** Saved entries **

== Segment start ==

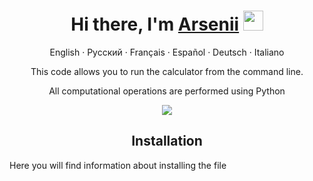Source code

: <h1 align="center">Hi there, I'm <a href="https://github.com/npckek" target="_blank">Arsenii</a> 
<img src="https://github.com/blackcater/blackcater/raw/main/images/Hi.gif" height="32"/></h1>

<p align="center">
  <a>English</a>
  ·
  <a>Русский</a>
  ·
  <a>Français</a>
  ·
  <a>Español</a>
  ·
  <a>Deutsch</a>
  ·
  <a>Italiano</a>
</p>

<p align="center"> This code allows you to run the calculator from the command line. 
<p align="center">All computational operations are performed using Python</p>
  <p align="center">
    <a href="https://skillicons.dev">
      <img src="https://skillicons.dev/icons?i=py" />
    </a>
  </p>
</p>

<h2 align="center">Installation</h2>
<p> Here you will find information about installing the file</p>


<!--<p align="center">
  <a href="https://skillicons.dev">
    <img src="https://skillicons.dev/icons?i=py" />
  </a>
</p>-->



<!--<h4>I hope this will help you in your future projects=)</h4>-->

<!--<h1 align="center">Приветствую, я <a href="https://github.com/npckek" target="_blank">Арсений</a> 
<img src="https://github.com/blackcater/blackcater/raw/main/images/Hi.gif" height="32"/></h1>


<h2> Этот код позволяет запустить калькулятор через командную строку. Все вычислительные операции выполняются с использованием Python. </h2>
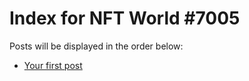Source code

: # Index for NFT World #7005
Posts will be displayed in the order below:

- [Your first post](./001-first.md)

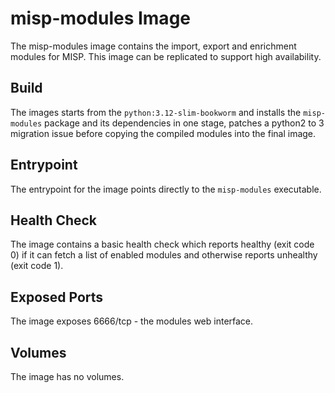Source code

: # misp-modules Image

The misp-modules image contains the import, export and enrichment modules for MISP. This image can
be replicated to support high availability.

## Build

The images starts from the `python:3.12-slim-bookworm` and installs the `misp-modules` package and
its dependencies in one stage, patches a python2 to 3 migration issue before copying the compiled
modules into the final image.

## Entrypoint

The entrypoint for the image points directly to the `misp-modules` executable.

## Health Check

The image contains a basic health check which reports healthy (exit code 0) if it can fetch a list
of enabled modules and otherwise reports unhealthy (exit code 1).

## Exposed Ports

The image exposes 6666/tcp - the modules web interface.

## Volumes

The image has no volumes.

== Segment end ==
== Segment start ==

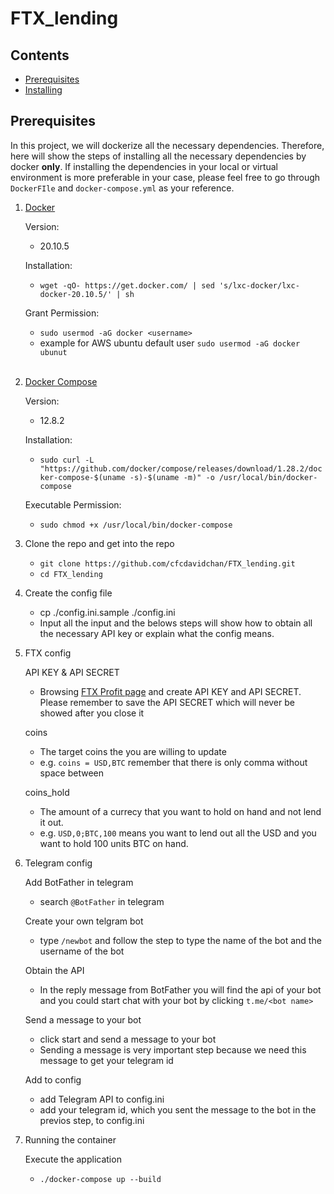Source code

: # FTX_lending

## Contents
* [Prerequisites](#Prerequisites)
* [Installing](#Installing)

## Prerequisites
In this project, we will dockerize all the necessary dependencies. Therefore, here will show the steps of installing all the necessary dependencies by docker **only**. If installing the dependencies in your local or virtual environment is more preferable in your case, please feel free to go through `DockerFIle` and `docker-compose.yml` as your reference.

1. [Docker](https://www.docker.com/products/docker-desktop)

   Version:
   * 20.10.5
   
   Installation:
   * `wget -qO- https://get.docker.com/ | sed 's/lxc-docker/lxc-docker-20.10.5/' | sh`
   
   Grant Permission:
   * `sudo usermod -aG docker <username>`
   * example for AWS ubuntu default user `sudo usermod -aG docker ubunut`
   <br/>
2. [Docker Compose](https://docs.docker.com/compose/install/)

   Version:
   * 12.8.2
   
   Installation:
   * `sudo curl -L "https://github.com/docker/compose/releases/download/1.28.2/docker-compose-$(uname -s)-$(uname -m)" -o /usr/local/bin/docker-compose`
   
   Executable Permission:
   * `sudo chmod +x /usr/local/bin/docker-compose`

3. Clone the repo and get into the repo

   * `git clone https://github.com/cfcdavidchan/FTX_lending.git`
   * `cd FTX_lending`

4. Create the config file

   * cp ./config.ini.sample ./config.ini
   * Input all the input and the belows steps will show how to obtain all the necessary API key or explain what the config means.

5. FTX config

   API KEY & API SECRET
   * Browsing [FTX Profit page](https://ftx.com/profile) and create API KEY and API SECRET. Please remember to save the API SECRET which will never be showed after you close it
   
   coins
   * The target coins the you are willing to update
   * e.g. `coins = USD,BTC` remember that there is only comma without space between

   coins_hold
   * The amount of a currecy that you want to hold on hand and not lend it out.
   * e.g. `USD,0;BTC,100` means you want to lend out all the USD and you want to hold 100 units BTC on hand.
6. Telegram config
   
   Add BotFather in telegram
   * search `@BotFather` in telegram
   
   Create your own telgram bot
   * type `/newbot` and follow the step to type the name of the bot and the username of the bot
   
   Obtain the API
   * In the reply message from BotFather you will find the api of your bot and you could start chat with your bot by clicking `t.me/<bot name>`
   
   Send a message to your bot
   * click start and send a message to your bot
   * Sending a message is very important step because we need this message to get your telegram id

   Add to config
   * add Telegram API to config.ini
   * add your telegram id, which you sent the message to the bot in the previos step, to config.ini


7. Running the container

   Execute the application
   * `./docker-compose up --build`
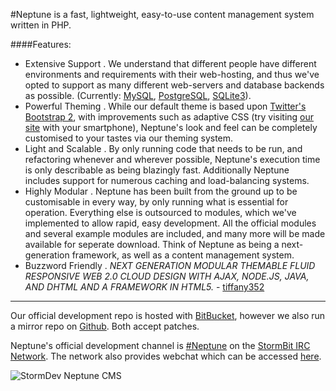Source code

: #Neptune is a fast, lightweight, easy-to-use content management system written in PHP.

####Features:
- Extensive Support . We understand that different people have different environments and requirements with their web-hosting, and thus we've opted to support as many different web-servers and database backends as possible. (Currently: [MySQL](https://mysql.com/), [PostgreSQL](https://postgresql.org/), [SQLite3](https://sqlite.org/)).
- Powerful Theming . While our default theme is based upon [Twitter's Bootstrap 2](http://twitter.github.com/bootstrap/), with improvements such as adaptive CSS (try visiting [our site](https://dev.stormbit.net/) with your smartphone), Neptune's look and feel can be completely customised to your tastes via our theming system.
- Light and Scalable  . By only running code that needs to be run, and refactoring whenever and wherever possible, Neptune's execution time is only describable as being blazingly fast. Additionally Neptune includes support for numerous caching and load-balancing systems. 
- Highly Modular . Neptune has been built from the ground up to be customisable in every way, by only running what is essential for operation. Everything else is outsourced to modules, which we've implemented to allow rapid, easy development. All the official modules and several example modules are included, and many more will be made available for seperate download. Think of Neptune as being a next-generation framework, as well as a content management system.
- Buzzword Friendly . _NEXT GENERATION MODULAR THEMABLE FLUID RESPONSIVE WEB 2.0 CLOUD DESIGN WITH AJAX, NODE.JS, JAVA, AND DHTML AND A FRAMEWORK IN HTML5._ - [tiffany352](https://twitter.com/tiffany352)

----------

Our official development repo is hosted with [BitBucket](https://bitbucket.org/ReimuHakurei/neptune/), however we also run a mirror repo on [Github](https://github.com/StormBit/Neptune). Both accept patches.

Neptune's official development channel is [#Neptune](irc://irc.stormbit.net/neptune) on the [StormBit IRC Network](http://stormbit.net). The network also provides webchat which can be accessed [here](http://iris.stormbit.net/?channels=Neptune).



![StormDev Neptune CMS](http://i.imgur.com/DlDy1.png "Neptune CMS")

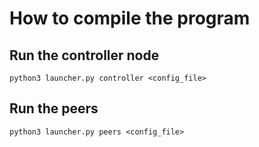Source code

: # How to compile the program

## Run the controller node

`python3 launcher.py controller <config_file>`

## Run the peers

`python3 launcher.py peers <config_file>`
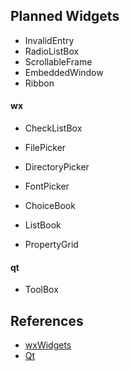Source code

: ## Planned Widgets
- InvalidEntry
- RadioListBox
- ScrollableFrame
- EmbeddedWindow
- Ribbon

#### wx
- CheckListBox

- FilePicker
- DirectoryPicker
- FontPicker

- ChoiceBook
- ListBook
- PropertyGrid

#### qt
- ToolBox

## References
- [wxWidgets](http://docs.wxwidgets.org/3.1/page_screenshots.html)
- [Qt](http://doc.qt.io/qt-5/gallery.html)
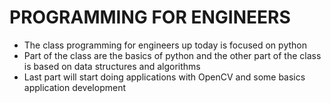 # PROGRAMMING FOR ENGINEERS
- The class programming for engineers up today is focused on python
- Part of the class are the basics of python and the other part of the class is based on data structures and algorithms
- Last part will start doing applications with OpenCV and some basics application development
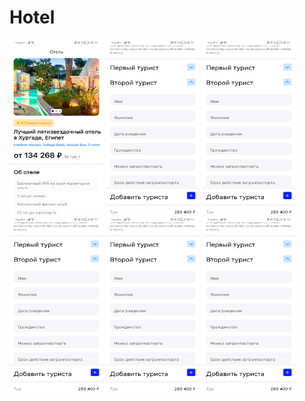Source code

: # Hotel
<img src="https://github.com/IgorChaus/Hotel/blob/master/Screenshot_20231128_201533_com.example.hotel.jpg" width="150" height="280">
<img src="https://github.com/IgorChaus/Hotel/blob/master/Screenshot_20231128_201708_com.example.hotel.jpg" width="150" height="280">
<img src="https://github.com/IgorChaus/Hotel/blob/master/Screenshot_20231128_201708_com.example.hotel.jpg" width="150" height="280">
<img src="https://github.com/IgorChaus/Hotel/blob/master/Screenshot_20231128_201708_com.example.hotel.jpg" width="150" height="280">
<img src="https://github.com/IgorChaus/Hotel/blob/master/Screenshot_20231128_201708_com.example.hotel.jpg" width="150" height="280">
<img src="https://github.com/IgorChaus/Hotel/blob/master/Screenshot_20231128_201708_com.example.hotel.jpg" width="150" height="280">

== Segment end ==

** Problem to solve **
For the records above, state the count of lines where "docs" appears, without any other text.

** Solution for this problem **
2